Dataset entries
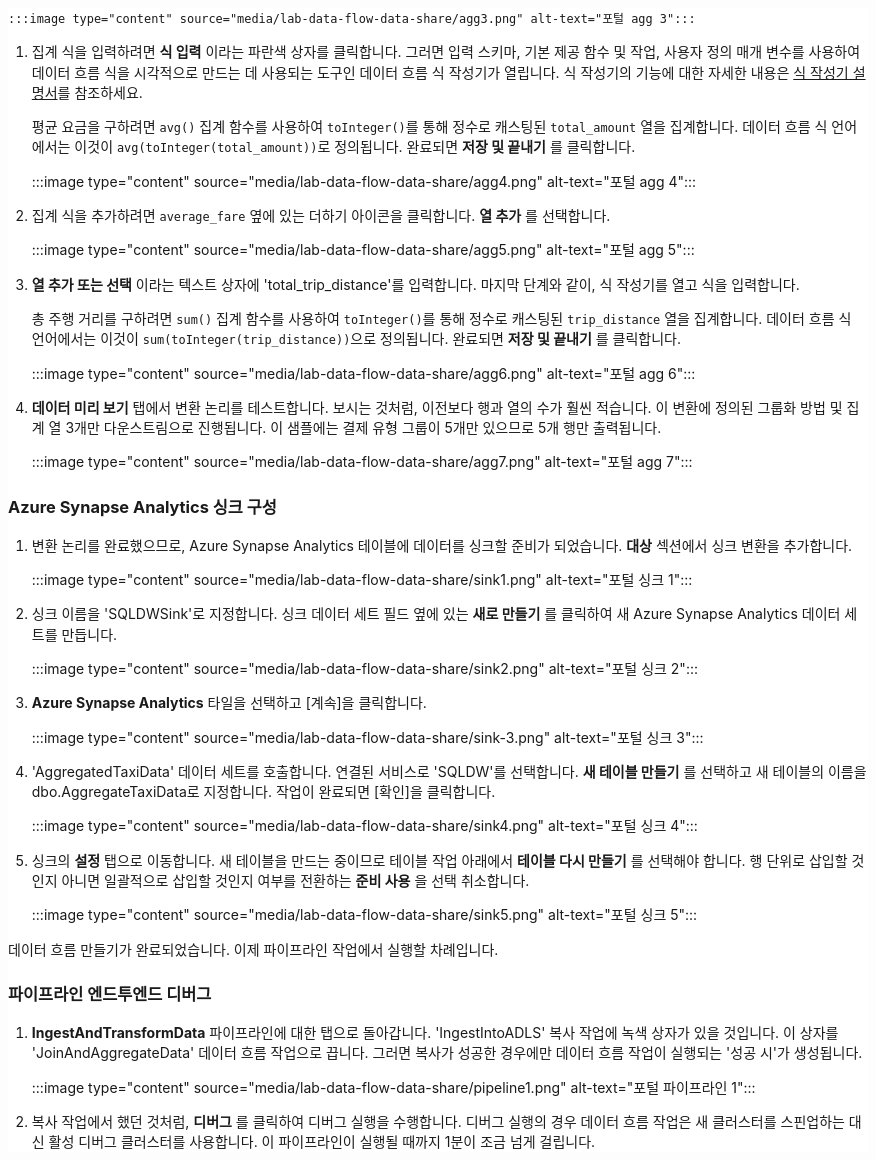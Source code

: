     :::image type="content" source="media/lab-data-flow-data-share/agg3.png" alt-text="포털 agg 3":::
1. 집계 식을 입력하려면 **식 입력** 이라는 파란색 상자를 클릭합니다. 그러면 입력 스키마, 기본 제공 함수 및 작업, 사용자 정의 매개 변수를 사용하여 데이터 흐름 식을 시각적으로 만드는 데 사용되는 도구인 데이터 흐름 식 작성기가 열립니다. 식 작성기의 기능에 대한 자세한 내용은 [식 작성기 설명서](./concepts-data-flow-expression-builder.md)를 참조하세요.

    평균 요금을 구하려면 `avg()` 집계 함수를 사용하여 `toInteger()`를 통해 정수로 캐스팅된 `total_amount` 열을 집계합니다. 데이터 흐름 식 언어에서는 이것이 `avg(toInteger(total_amount))`로 정의됩니다. 완료되면 **저장 및 끝내기** 를 클릭합니다.

    :::image type="content" source="media/lab-data-flow-data-share/agg4.png" alt-text="포털 agg 4":::
1. 집계 식을 추가하려면 `average_fare` 옆에 있는 더하기 아이콘을 클릭합니다. **열 추가** 를 선택합니다.

    :::image type="content" source="media/lab-data-flow-data-share/agg5.png" alt-text="포털 agg 5":::
1. **열 추가 또는 선택** 이라는 텍스트 상자에 'total_trip_distance'를 입력합니다. 마지막 단계와 같이, 식 작성기를 열고 식을 입력합니다.

    총 주행 거리를 구하려면 `sum()` 집계 함수를 사용하여 `toInteger()`를 통해 정수로 캐스팅된 `trip_distance` 열을 집계합니다. 데이터 흐름 식 언어에서는 이것이 `sum(toInteger(trip_distance))`으로 정의됩니다. 완료되면 **저장 및 끝내기** 를 클릭합니다.

    :::image type="content" source="media/lab-data-flow-data-share/agg6.png" alt-text="포털 agg 6":::
1. **데이터 미리 보기** 탭에서 변환 논리를 테스트합니다. 보시는 것처럼, 이전보다 행과 열의 수가 훨씬 적습니다. 이 변환에 정의된 그룹화 방법 및 집계 열 3개만 다운스트림으로 진행됩니다. 이 샘플에는 결제 유형 그룹이 5개만 있으므로 5개 행만 출력됩니다.

    :::image type="content" source="media/lab-data-flow-data-share/agg7.png" alt-text="포털 agg 7":::

### <a name="configure-you-azure-synapse-analytics-sink"></a>Azure Synapse Analytics 싱크 구성

1. 변환 논리를 완료했으므로, Azure Synapse Analytics 테이블에 데이터를 싱크할 준비가 되었습니다. **대상** 섹션에서 싱크 변환을 추가합니다.

    :::image type="content" source="media/lab-data-flow-data-share/sink1.png" alt-text="포털 싱크 1":::
1. 싱크 이름을 'SQLDWSink'로 지정합니다. 싱크 데이터 세트 필드 옆에 있는 **새로 만들기** 를 클릭하여 새 Azure Synapse Analytics 데이터 세트를 만듭니다.

    :::image type="content" source="media/lab-data-flow-data-share/sink2.png" alt-text="포털 싱크 2":::

1. **Azure Synapse Analytics** 타일을 선택하고 [계속]을 클릭합니다.

    :::image type="content" source="media/lab-data-flow-data-share/sink-3.png" alt-text="포털 싱크 3":::
1. 'AggregatedTaxiData' 데이터 세트를 호출합니다. 연결된 서비스로 'SQLDW'를 선택합니다. **새 테이블 만들기** 를 선택하고 새 테이블의 이름을 dbo.AggregateTaxiData로 지정합니다. 작업이 완료되면 [확인]을 클릭합니다.

    :::image type="content" source="media/lab-data-flow-data-share/sink4.png" alt-text="포털 싱크 4":::
1. 싱크의 **설정** 탭으로 이동합니다. 새 테이블을 만드는 중이므로 테이블 작업 아래에서 **테이블 다시 만들기** 를 선택해야 합니다. 행 단위로 삽입할 것인지 아니면 일괄적으로 삽입할 것인지 여부를 전환하는 **준비 사용** 을 선택 취소합니다.

    :::image type="content" source="media/lab-data-flow-data-share/sink5.png" alt-text="포털 싱크 5":::

데이터 흐름 만들기가 완료되었습니다. 이제 파이프라인 작업에서 실행할 차례입니다.

### <a name="debug-your-pipeline-end-to-end"></a>파이프라인 엔드투엔드 디버그

1. **IngestAndTransformData** 파이프라인에 대한 탭으로 돌아갑니다. 'IngestIntoADLS' 복사 작업에 녹색 상자가 있을 것입니다. 이 상자를 'JoinAndAggregateData' 데이터 흐름 작업으로 끕니다. 그러면 복사가 성공한 경우에만 데이터 흐름 작업이 실행되는 '성공 시'가 생성됩니다.

    :::image type="content" source="media/lab-data-flow-data-share/pipeline1.png" alt-text="포털 파이프라인 1":::
1. 복사 작업에서 했던 것처럼, **디버그** 를 클릭하여 디버그 실행을 수행합니다. 디버그 실행의 경우 데이터 흐름 작업은 새 클러스터를 스핀업하는 대신 활성 디버그 클러스터를 사용합니다. 이 파이프라인이 실행될 때까지 1분이 조금 넘게 걸립니다.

▸ Task to complete
Search the records for the string "Synapse" and return every line in which it occurs.

▸ Exercise output
### <a name="configure-you-azure-synapse-analytics-sink"></a>Azure Synapse Analytics 싱크 구성
1. 변환 논리를 완료했으므로, Azure Synapse Analytics 테이블에 데이터를 싱크할 준비가 되었습니다. **대상** 섹션에서 싱크 변환을 추가합니다.
1. 싱크 이름을 'SQLDWSink'로 지정합니다. 싱크 데이터 세트 필드 옆에 있는 **새로 만들기** 를 클릭하여 새 Azure Synapse Analytics 데이터 세트를 만듭니다.
1. **Azure Synapse Analytics** 타일을 선택하고 [계속]을 클릭합니다.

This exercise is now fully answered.